PROBLEM DETAILS:
Restate word for word the entries below, starting with the line with "It's an app" and continuing through the line with "<h2>Approach</h2>". Include both of those lines and no others.

[Dataset excerpts]

------

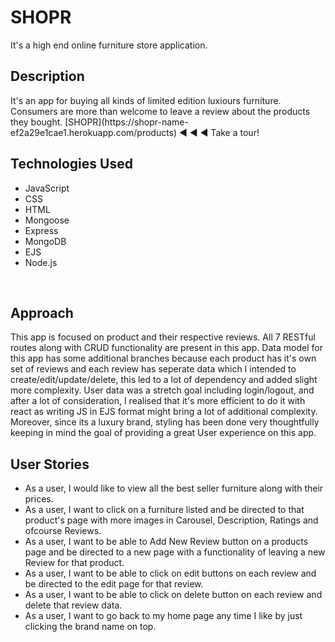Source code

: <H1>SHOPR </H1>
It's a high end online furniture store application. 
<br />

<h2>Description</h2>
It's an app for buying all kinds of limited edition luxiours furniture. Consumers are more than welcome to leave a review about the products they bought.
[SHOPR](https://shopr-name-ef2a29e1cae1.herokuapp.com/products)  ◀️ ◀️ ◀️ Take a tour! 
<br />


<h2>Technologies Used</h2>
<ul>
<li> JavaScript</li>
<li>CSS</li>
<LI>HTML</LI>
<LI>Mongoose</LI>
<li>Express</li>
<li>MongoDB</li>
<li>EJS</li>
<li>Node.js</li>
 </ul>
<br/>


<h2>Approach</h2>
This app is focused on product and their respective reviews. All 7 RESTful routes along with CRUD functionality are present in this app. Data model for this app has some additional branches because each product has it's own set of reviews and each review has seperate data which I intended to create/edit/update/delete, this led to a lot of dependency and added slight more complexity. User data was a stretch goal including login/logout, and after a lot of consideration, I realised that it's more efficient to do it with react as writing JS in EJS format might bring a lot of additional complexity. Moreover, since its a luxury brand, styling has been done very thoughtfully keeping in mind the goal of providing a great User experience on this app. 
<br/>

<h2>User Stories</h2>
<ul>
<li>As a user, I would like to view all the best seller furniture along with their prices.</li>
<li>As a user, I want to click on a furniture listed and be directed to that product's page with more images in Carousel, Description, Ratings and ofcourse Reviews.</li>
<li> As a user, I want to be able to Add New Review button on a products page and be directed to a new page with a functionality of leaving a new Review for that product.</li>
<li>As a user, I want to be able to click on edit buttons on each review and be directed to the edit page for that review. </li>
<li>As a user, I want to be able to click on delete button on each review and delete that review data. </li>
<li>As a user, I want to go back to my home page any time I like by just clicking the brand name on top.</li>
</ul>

------

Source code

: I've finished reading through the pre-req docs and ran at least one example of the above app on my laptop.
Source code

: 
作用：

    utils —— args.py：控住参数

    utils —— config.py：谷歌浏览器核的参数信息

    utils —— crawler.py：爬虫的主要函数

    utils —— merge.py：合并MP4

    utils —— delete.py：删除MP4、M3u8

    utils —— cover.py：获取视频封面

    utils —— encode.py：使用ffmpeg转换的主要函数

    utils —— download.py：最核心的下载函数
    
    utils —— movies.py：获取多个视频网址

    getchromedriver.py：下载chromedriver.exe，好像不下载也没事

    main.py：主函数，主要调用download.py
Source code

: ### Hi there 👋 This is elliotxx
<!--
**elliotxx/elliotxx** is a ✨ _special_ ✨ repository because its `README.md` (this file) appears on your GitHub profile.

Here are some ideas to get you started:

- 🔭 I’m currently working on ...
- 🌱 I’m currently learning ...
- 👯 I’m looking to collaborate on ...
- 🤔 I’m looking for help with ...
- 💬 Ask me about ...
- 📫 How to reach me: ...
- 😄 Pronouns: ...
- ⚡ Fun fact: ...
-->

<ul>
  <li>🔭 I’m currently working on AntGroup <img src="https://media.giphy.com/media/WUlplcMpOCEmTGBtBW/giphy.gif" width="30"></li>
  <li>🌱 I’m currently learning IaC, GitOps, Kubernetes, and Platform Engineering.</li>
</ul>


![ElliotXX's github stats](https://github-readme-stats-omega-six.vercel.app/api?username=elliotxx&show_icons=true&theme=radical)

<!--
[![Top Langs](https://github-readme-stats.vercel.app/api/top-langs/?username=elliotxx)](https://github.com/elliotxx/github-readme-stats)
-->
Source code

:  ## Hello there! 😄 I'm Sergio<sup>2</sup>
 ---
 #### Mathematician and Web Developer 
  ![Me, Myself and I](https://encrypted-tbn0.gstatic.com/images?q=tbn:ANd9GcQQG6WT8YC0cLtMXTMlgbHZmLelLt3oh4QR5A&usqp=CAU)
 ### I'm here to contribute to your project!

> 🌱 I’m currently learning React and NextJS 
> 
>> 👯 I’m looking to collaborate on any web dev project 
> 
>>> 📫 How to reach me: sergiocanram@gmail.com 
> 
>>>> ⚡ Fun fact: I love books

------

SOLUTION BELOW:
It's an app for buying all kinds of limited edition luxiours furniture. Consumers are more than welcome to leave a review about the products they bought.
[SHOPR](https://shopr-name-ef2a29e1cae1.herokuapp.com/products)  ◀️ ◀️ ◀️ Take a tour! 
<br />


<h2>Technologies Used</h2>
<ul>
<li> JavaScript</li>
<li>CSS</li>
<LI>HTML</LI>
<LI>Mongoose</LI>
<li>Express</li>
<li>MongoDB</li>
<li>EJS</li>
<li>Node.js</li>
 </ul>
<br/>


<h2>Approach</h2>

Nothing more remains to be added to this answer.